Several weeks ago, I was presented with a new software package at my job. I was not frightened or anxious, but change is always a bit challenging. I knew the old program quite well, functioned in it comfortably, and thought the old program adequately met our needs. With a few clicks, I could solve problems and find answers. I could enter new data and combine it with the old for a complete financial picture. For me, there were no red flags indicating the program was malfunctioning or antiquated. I simply liked the program, with which I had become so familiar.
However, my boss learned that the program would no longer have technical support if we had problems, so we were forced to purchase new software. This is so very much like the process of widowhood.
We did not ask to be widows; we enjoyed our former lives and had learned to function well in the responsibilities. For me, it was my husband’s illness and then death that forced me into widowhood. For you, it could have been a car or work accident, or a disaster of some sort. Regardless of how well we liked the old life, it was gone, obsolete, no longer available.
Just as with my new software, a widow’s learning curve is steep. We make many mistakes, which require corrections. At times, we are even uncertain of simple tasks. When we need help, we feel foolish because we couldn’t figure it out on our own.
Learning a new program takes time. While there are similarities to the old program, functioning within the new one is completely different. In my new computer program, even some of the vocabulary is new. In navigating the new world of widowhood, much of life’s processes are different. For me, it even seemed that my relationship with my children changed.

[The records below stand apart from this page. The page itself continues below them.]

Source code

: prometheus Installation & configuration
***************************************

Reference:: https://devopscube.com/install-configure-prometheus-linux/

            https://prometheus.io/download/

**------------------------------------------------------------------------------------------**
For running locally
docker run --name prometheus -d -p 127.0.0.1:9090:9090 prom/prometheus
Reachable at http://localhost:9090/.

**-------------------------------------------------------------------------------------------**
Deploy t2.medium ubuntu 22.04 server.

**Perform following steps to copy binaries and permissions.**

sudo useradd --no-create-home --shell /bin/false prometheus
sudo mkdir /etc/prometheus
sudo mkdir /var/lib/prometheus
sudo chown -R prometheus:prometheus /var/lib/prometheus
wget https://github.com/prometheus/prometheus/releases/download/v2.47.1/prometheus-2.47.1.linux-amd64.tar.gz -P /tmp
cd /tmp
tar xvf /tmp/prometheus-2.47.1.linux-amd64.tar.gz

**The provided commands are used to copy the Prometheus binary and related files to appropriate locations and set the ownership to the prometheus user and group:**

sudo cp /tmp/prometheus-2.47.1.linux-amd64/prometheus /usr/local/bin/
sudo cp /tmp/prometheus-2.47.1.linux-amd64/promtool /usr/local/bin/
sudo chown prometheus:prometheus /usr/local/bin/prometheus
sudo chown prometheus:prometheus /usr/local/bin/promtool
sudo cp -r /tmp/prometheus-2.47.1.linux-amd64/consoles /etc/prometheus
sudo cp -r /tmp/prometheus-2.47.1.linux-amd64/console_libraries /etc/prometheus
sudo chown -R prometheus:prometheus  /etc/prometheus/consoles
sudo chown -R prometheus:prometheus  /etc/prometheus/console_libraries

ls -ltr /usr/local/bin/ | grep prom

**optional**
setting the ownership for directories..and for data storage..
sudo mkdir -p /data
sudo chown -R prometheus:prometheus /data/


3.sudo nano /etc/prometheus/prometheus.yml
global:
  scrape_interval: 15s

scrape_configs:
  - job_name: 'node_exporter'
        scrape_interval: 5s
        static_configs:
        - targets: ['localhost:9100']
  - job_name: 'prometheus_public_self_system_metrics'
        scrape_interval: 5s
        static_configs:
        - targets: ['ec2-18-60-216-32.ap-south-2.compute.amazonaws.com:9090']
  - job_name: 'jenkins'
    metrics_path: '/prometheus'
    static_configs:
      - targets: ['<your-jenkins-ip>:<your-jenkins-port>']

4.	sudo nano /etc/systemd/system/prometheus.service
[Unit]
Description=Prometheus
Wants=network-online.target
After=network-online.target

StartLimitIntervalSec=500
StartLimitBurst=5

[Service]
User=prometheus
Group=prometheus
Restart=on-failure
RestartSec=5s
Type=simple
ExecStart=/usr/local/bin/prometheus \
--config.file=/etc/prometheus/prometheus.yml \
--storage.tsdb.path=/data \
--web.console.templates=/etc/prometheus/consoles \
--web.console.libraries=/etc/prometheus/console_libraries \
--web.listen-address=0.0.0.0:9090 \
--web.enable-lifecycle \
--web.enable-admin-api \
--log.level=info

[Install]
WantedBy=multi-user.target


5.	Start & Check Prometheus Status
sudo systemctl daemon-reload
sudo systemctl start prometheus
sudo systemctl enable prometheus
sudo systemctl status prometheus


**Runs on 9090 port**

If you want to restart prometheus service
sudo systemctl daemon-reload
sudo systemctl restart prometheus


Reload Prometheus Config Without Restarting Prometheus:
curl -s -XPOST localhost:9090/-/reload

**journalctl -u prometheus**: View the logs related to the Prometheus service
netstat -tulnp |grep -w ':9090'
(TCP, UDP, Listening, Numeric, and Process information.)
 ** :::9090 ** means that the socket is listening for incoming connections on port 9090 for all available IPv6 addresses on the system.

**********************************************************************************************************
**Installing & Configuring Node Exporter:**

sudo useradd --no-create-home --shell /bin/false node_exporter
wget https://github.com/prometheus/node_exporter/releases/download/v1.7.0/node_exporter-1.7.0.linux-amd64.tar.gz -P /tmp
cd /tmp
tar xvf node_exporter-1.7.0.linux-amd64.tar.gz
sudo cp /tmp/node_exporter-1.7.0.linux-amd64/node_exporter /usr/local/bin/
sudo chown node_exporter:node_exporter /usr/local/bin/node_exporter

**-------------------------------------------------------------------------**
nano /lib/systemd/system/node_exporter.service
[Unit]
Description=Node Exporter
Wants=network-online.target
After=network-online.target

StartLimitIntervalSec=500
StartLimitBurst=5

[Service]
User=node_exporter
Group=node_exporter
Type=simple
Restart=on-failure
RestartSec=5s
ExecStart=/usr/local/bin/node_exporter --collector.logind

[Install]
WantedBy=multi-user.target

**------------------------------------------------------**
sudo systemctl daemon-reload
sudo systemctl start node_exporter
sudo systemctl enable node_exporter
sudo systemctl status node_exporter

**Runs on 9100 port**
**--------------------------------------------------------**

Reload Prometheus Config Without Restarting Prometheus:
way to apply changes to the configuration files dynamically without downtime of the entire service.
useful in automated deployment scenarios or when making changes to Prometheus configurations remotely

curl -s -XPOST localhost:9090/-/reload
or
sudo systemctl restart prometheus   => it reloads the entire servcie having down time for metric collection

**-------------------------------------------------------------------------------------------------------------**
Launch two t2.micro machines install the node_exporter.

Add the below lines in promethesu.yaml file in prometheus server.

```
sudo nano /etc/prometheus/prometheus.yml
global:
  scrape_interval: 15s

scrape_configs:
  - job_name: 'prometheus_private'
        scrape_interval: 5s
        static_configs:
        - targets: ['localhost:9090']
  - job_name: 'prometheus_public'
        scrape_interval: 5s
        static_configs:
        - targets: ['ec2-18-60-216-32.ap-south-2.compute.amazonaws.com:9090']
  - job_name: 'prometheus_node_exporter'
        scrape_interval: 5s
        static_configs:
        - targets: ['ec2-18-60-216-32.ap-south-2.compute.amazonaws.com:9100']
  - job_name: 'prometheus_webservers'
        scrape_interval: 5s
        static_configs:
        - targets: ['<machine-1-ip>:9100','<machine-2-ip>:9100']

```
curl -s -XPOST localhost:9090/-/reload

My boss assures me that I’m doing well, and that each new day will bring more confidence. God’s Word tells us that He loves the widow and cares for her. He has promised to be a husband to us (Isaiah 54:5), that He is ever mindful of us and our needs (Psalm 68:5), and He heals the brokenhearted (Psalm 147:3). Because of Him and His Word, we can gain renewed strength and confidence each day.
God’s plan for me did not end when my husband drew his last breath. God did not say, “OK, Tony is gone, we don’t need Miriam anymore.” The direction of my life has certainly changed; my surroundings are different; some of my friends are new. But God has been in the formation of this new life even before I was born. Tony’s death did not catch Him by surprise. It’s always been: Let’s continue with the plan. Our responsibility is to discover the plan through the leading of the Holy Spirit and then follow it. As God’s plans unfold, we will find joy and satisfaction even in widowhood. As with my new computer program, we may even find that some of the processes are better.
Once again, I’ve been reminded of that very familiar Scripture: “For I know the plans I have for you, declares the Lord, “plans to prosper you and not to harm you, plans to give you hope and a future” (Jeremiah 29:11).